Your Friday Five

We have calculus for you this week! And aviation vocabulary! And movable points! Come join us in our weekly celebration of online lesson goodness. It’s time for your Friday Five. Up first, a pair of calculus activities.

Average Value of a Function

This one is straight out of Chapter 7 of Stuffy McProf’s Major Publisher College Calculus textbook. You know, the one about Applications of Integration?

But with a Desmos twist—it was authored right here at Desmos HQ. That means you can drop it right in to whatever else you’re doing in that chapter and your students will cheer with delight! (claim not guaranteed)

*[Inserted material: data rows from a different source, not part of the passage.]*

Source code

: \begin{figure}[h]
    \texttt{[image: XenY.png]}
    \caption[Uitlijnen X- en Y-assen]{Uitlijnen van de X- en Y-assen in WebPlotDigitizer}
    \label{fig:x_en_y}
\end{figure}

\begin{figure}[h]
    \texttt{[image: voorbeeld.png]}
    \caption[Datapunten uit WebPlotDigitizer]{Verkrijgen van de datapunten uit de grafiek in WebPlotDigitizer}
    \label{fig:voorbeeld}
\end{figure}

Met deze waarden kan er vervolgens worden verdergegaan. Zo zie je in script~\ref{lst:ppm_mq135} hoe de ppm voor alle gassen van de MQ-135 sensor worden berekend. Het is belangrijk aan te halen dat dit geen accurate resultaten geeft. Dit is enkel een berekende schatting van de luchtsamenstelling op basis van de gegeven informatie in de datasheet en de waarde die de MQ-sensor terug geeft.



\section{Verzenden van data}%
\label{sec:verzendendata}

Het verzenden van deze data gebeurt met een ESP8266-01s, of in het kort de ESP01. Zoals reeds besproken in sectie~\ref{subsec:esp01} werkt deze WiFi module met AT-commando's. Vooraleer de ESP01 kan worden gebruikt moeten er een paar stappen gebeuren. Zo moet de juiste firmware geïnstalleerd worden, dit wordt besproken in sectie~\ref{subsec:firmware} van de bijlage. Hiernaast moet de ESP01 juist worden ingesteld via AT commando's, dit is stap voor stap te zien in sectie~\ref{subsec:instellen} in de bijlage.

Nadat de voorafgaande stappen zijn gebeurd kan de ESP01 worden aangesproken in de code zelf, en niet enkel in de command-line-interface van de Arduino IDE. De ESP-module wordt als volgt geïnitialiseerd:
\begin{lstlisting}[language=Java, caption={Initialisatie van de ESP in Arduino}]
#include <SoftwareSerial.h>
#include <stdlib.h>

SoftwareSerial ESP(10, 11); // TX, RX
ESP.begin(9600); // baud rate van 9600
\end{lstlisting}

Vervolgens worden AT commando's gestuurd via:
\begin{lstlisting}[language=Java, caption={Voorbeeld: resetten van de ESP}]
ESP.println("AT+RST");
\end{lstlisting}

Functions Defined by Integrals

Actually, it turns out the Desmos Teaching Faculty have been busy little calculus beavers. The Fundamental Theorem of Calculus is one of the most beautiful, elegant parts of the sequence, but it is also tremendously challenging for students to wrap their minds around it. This activity does not replace any of your efforts to help students do that, but it should provide a helpful supplement. Go check it out, try it out, and report back, won’t you?

Hit the Runway

Danny Whitaker puts a creative twist on the patented Desmos “Match My Function” genre with this activity that asks students to take on the role of piloting an airplane that has neither roll nor yaw (which is to say it always flies in a straight line). Their job is to land that plane and not let it run off the runway.

Creating Functions

Activities 4 and 5 this week make a two-fer. From the incomparable and beagle-rich Megan Schmidt, check out Creating Functions, Part 1 and Creating Functions, Part 2. Ms. Schmidt asks students to build functions under constraints: increasing on a given interval on one screen, symmetrical about the y-axis on another. Together with some Desmos expertise, she has students move from structured explorations with movable points to more open and challenging tasks that have a world of possible solutions. If your algebra students have some basic polynomial work in their backgrounds, they’re read for Creating Functions.